> [Task prompt]: Please transcribe the listing that follows exactly; images are to be excluded.
★ ★ ★ ★ ★ ★ ★
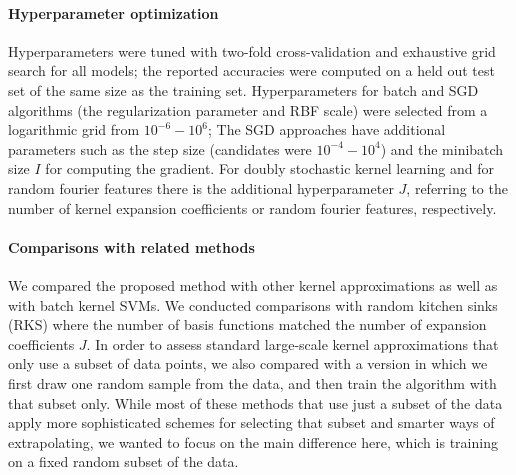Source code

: \documentclass{article} %
\begin{document}
\paragraph{Hyperparameter optimization} Hyperparameters were tuned with two-fold cross-validation and exhaustive grid search for all models; the reported accuracies were computed on a held out test set of the same size as the training set. Hyperparameters for batch and SGD algorithms (the regularization parameter and RBF scale) were selected from a logarithmic grid from $10^{-6}-10^6$; The SGD approaches have additional parameters such as the step size (candidates were $10^{-4}-10^4$) and the minibatch size $I$ for computing the gradient. For doubly stochastic kernel learning and for random fourier features there is the additional hyperparameter $J$, referring to the number of kernel expansion coefficients or random fourier features, respectively.

\paragraph{Comparisons with related methods}
We compared the proposed method with other kernel approximations as well as with batch kernel SVMs. We conducted comparisons with random kitchen sinks (RKS) where the number of basis functions matched the number of expansion coefficients $J$. In order to assess standard large-scale kernel approximations that only use a subset of data points, we also compared with a version in which we first draw one random sample from the data, and then train the algorithm with that subset only. While most of these methods that use just a subset of the data apply more sophisticated schemes for selecting that subset and smarter ways of extrapolating, we wanted to focus on the main difference here, which is training on a fixed random subset of the data. 
\end{document}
★ ★ ★ ★ ★ ★ ★
> [Exercise result]:
Source code

: \documentclass{article} %
\begin{document}
\paragraph{Hyperparameter optimization} Hyperparameters were tuned with two-fold cross-validation and exhaustive grid search for all models; the reported accuracies were computed on a held out test set of the same size as the training set. Hyperparameters for batch and SGD algorithms (the regularization parameter and RBF scale) were selected from a logarithmic grid from $10^{-6}-10^6$; The SGD approaches have additional parameters such as the step size (candidates were $10^{-4}-10^4$) and the minibatch size $I$ for computing the gradient. For doubly stochastic kernel learning and for random fourier features there is the additional hyperparameter $J$, referring to the number of kernel expansion coefficients or random fourier features, respectively.

\paragraph{Comparisons with related methods}
We compared the proposed method with other kernel approximations as well as with batch kernel SVMs. We conducted comparisons with random kitchen sinks (RKS) where the number of basis functions matched the number of expansion coefficients $J$. In order to assess standard large-scale kernel approximations that only use a subset of data points, we also compared with a version in which we first draw one random sample from the data, and then train the algorithm with that subset only. While most of these methods that use just a subset of the data apply more sophisticated schemes for selecting that subset and smarter ways of extrapolating, we wanted to focus on the main difference here, which is training on a fixed random subset of the data. 
\end{document}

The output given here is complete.